After a few false hopes focusing around the MTA’s communication gap, how, we’re talkin’. Just two days after the MTA announced the new Know Before You Go! program, New York City Transit has unveiled a mobile version of its popular trip planner site. This mobile version, which is available online at http://tripplanner.mta.info/mobile/ and still in beta, comes with an added bonus: real-time service alerts.
The new Trip Planner, first reported byNY1’s Bobby Cuza last week and officially announced yesterday by NYCT, allows riders with PDA’s or web-enabled cell phones to tap into the MTA’s trip planner system. While on the go, a rider can choose from any combination of local buses and subways and express buses to get from point A to point B. The service includes handicapped access information and offers users a variety of itineraries.

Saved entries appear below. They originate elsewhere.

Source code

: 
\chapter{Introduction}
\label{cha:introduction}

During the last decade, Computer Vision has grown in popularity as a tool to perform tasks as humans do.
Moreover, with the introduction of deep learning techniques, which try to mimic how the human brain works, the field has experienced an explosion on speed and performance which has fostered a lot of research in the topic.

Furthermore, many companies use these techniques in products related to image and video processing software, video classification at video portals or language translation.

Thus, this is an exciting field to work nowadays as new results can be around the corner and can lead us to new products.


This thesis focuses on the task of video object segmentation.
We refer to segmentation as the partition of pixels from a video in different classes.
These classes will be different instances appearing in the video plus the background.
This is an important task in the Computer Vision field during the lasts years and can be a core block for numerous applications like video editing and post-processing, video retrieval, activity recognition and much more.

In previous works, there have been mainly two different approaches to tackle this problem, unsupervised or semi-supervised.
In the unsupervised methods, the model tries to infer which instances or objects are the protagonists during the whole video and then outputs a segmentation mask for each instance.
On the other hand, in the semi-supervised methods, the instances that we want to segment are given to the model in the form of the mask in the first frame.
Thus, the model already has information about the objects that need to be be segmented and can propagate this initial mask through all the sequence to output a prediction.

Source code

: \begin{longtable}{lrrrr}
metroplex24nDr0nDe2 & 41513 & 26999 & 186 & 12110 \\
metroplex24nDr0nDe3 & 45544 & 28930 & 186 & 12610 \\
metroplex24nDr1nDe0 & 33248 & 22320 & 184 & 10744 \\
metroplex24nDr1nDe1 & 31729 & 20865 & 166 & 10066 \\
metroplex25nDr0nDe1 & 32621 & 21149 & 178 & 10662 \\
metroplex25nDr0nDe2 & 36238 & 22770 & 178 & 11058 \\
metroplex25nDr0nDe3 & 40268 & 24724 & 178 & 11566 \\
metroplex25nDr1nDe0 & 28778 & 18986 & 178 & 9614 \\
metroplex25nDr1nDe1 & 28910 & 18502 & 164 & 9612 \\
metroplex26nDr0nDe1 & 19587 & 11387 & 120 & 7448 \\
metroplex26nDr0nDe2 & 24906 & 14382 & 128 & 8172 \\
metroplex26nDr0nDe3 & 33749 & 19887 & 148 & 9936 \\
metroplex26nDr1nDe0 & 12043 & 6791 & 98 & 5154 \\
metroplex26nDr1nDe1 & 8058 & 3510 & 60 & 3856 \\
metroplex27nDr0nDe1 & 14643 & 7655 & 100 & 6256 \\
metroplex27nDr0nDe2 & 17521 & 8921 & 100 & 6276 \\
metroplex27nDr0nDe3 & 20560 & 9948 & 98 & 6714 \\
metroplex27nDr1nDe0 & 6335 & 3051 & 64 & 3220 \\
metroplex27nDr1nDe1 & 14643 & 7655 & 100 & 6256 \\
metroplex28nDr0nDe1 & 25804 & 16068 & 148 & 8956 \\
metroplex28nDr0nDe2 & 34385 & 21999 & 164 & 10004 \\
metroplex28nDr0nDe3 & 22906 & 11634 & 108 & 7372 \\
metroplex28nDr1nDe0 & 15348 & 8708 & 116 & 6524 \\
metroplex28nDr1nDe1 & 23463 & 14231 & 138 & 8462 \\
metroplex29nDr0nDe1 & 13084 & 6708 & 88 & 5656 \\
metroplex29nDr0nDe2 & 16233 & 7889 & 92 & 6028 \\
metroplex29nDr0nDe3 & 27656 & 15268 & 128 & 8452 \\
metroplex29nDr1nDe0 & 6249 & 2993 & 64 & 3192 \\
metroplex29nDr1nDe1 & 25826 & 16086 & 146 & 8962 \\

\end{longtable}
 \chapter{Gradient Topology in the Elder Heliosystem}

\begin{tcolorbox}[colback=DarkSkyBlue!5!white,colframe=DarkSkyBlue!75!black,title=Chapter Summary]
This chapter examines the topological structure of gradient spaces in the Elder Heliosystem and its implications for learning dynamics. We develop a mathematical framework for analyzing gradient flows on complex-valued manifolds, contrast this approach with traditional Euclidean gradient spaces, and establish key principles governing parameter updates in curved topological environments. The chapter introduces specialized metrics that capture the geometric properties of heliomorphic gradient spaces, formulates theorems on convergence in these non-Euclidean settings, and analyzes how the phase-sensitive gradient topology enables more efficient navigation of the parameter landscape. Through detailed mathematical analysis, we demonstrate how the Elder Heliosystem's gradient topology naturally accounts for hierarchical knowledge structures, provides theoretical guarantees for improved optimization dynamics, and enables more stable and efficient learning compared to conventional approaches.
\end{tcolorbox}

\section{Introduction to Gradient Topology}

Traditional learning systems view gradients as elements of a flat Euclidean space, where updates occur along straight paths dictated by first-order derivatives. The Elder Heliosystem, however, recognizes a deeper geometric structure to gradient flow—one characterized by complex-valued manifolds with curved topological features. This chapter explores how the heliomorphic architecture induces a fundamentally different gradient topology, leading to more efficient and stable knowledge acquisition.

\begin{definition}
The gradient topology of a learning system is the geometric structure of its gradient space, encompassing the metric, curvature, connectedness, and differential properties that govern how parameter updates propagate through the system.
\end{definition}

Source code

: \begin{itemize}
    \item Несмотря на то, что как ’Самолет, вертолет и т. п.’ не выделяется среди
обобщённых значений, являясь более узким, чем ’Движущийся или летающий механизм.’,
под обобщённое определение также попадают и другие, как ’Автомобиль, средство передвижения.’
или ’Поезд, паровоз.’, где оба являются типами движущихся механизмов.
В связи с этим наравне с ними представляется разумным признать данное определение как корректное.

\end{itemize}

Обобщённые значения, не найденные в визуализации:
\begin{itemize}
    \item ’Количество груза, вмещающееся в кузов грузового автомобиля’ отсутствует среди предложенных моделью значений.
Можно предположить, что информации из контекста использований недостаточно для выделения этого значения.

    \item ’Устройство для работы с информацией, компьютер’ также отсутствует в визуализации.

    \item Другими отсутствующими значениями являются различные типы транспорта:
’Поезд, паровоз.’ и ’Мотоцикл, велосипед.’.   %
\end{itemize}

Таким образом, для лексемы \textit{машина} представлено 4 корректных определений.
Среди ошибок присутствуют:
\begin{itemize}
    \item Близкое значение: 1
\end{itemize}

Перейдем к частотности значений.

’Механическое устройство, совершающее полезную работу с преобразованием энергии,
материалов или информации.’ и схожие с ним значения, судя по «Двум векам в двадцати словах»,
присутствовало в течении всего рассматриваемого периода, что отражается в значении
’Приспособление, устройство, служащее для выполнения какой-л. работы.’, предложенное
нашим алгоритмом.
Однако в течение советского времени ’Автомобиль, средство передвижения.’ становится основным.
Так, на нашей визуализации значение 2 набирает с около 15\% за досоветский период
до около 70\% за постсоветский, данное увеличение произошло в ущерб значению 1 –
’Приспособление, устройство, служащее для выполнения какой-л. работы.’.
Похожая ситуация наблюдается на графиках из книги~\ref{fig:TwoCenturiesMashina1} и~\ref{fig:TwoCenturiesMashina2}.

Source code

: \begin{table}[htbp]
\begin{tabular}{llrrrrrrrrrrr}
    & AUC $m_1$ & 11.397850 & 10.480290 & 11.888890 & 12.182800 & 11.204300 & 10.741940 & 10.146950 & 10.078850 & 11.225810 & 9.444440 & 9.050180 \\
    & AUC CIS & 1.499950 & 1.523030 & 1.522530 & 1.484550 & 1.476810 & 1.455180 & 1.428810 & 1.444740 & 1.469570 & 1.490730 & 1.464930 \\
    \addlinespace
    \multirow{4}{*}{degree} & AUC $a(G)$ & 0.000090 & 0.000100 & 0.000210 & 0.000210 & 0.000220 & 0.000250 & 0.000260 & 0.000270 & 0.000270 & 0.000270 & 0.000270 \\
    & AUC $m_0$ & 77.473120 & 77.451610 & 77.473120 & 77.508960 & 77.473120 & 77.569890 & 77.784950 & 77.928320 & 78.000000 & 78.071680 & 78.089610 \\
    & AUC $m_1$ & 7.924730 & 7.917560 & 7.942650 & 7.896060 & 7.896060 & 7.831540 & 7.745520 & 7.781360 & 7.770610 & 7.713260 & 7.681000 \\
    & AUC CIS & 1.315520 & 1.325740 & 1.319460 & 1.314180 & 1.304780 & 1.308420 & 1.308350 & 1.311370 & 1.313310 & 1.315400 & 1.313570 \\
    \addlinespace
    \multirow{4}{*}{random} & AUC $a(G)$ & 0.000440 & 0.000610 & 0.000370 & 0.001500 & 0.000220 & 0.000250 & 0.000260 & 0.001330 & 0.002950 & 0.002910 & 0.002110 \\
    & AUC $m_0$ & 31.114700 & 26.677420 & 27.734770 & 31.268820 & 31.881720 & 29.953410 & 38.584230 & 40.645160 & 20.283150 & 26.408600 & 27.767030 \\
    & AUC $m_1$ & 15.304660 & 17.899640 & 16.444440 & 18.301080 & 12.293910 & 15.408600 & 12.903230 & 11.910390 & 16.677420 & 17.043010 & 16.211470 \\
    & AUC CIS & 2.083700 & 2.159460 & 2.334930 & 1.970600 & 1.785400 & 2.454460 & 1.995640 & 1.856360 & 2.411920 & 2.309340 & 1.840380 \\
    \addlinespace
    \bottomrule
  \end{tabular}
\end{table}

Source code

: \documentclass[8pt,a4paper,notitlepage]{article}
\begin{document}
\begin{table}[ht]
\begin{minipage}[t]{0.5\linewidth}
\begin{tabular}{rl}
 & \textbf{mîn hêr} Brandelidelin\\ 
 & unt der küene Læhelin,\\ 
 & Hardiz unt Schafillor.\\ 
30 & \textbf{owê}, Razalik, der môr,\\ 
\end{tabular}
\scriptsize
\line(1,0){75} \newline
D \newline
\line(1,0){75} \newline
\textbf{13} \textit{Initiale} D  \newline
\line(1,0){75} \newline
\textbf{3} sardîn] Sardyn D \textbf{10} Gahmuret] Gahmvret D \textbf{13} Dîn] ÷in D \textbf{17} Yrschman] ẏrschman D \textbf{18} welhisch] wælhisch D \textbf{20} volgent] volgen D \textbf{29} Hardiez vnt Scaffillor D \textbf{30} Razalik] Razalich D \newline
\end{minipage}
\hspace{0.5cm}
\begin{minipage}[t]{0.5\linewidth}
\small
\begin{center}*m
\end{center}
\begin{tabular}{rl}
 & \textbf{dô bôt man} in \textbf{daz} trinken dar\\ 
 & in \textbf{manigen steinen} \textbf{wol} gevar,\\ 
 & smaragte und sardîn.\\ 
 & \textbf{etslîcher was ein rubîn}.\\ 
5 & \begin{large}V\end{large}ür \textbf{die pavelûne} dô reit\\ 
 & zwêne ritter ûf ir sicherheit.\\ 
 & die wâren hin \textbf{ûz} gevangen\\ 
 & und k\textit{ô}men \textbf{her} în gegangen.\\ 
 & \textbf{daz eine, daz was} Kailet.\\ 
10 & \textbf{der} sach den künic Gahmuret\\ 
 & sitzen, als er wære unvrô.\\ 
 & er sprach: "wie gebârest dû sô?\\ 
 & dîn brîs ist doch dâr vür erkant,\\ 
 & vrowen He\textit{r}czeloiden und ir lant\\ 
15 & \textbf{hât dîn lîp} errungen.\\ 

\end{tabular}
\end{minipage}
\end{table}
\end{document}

Much like those old Choose-Your-Own-Adventure books, t’s up to you to pick the right one.
NYCT VP for Corporate Communications Paul Fleuranges expounded on the popularity of this service. “Every day more than 5,000 customers plan their trips using our on-line service,” he said in a press release, “and we expect that number will grow now that users don’t have to be sitting at a desk top in order to tap into the Trip Planner data base.”
But the best part as far as I’m concerned is the service alert information. As I’ve mentioned over and over again, the massive problems in August originated from the lack of communications between the MTA, its employees and riders. But the new service will offer real-time service alerts for unplanned service delays and changes. That is, in a word, fantastic news for riders who often feel stranded at subway stations and confused by MTA employees who, for example, may be found telling people to travel three stops in the wrong direction instead of walking five blocks to the nearest express stop when local service is unexpectedly out.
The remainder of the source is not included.